A propósito 'dessa' boa notícia, ontem na televisão, um desenhador de moda português dizia que o número ideal para a roupa de mulher é o trinta e seis! Só assim dá para perceber o corte da roupa e o modelo... era qualquer coisa assim! Confesso que fiquei orgulhosa! E eu agora ainda tenho desculpa! Mas sei bem o que é passar fome para ser mais magra... cheguei a comer um pacote de bolachas e um iogurte, por dia! Cheguei a vestir o 32 e às vezes ficava largo! Foi há quatro anos... depois deixei-me de tretas e rendi-me aos prazeres da carne... não estou arrependida!

Beijos

CPrice disse...

e que excelente decisão tomou Sofia :)

Acompanhei esta polémica em Espanha na altura e tal como então acho que está na hora de mudar de ditado .. há outro vento por lá. ;)

Também fico contente com esta boa notícia !

-JÚLIA MOURA LOPES- disse...

Ana, eu disse que estava contigo, lê o que escrevi. Simplesmente acrescentei mais alguma coisa que achei essencial. Ou não posso?
A anorexia não se resume a problemas de Modas, é uma doença mais abrangente.

Era desnecessário falares no tom que pressinto.

beijo

ana v. disse...

Querida Júlia,

Alguma coisa interpretaste mal na minha resposta, se lhe pressentes um tom estranho. Só pode ser um equívoco, e só pode ser culpa minha.
Claro que podes - e deves! - acrescentar tudo o que quiseres, e claro que tens razão. A anorexia é um problema muito complexo e uma doença abrangente. Não quis de maneira nenhuma contradizer-te. O que digo é que uma boa parte da solução está no mundo da moda, pela questão do mimetismo que é típico da adolescência, principal grupo de risco desta doença.
Não te zangues, por favor. Não há qualquer reserva na minha resposta.
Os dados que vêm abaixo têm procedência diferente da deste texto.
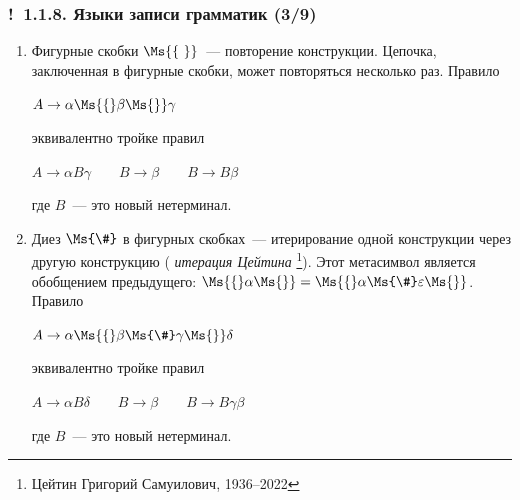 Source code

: \documentclass[mathserif,12pt,aspectratio=169]{beamer}
\renewcommand{\index}[1]{}
\def\odmkey#1#2{{\it\color{red} #1}\index{#2}}
\def\Ok{{\color{green}\textbf{!}\ }}
\begin{document}
\begin{frame}
\frametitle{\Ok 1.1.8. Языки записи грамматик (3/9)}
\begin{enumerate}
\item[4.] Фигурные скобки $\Ms{\{\ \}}$~--- повторение конструкции.
Цепочка, заключенная в фигурные скобки, может повторяться
несколько раз. Правило

\begin{center}
$
A\rightarrow \alpha\Ms{\{}\beta\Ms{\}}\gamma
$
\end{center}

эквивалентно тройке правил

\begin{center}
$
A\rightarrow \alpha B\gamma \qquad B\rightarrow\beta  \qquad B\rightarrow B \beta
$
\end{center}

где $B$~--- это новый нетерминал.

\item[5.] Диез $\Ms{\#}$ в фигурных скобках~--- итерирование одной конструкции через другую конструкцию (\odmkey{итерация Цейтина}{Итерация!Цейтина}
\footnote{Цейтин Григорий Самуилович, 1936--2022}).
Этот метасимвол является обобщением предыдущего:
$\Ms{\{}\alpha\Ms{\}}=\Ms{\{}\alpha\Ms{\#}\varepsilon\Ms{\}}$. Правило

\begin{center}
$
A\rightarrow \alpha\Ms{\{}\beta\Ms{\#}\gamma\Ms{\}}\delta
$
\end{center}

эквивалентно тройке правил

\begin{center}
$
A\rightarrow \alpha B\delta \qquad B\rightarrow\beta 
\qquad B\rightarrow B
\gamma\beta
$
\end{center}

где $B$~--- это новый нетерминал.
\end{enumerate}

\vspace{4pt}

\end{frame}
\end{document}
E volta sempre, com as tuas opiniões, claro.

Beijinho

tcl disse...

Ana, já disseste tudo e muito bem. concordo contigo em absoluto.
impressionante a fotografia que aqui deixas. chocante, mesmo.

Anónimo disse...

Ó SENHORA DONA DESTE BLOG. NAO SERÁ MELHOR LER BEM AS NOTICIAS E DEPOIS SIM COLOCAR PALAVRAS NOS NOMES DOS ESTILISTAS. EU LI A REPORTAGEM E NAO VI O ESTILSTA MIGUEL VIEIRA, A DIZER NADA DISSO. AFIRMA QUE É UM CASO PREOCUPANTE... MAS QUE REALMENTE NOS DESFILES DELE NAO EXISTE. TEM IMAGENS DE MANEQUINS DOS DESFILES DESSE GRANDE HOMEM COM MODELOS ANORETICAS? SE TIVER ENTAO TRAGA PARA O SEU SUPER BLOG, QUE MAIS PARECE UM BLOG ANORETICO , SEM CONTEUDO

ana v. disse...

Ó senhor(a) Anónimo(a), eu é que sugiro que leia outra vez a notícia, com mais atenção. Para isso pus um link no post, que é o que costumo fazer sempre que cito alguém. Não há sequer margem para interpretações nas declarações do estilista Miguel Vieira, se ele diz claramente que "a anorexia é inexistente na moda portuguesa". Siga o link e leia melhor, e depois venha então acusar-me de mentirosa. Mas, já agora, faça-o dando a cara. Esse anonimato nos ataques fica-lhe mal, sabe?